(Source data)
*** Block opens ***

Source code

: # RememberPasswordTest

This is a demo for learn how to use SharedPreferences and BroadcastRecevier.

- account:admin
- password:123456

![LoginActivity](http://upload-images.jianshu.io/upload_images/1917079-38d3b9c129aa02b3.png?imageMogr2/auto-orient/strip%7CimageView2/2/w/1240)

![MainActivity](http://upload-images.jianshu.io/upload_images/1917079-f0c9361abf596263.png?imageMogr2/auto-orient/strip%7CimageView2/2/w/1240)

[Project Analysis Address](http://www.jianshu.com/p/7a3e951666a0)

*** Block closes ***
*** Block opens ***

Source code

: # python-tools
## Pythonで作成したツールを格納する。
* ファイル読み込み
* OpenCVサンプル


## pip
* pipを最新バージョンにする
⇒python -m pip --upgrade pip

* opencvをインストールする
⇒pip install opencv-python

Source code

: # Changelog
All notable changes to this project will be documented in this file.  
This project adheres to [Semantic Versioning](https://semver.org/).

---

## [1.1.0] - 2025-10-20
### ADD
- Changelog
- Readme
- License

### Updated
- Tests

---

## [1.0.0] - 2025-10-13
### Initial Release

*** Block closes ***

Exercise goal —
Whenever a line of the entries contains the string "auto", copy that line.

Reply —
![LoginActivity](http://upload-images.jianshu.io/upload_images/1917079-38d3b9c129aa02b3.png?imageMogr2/auto-orient/strip%7CimageView2/2/w/1240)
![MainActivity](http://upload-images.jianshu.io/upload_images/1917079-f0c9361abf596263.png?imageMogr2/auto-orient/strip%7CimageView2/2/w/1240)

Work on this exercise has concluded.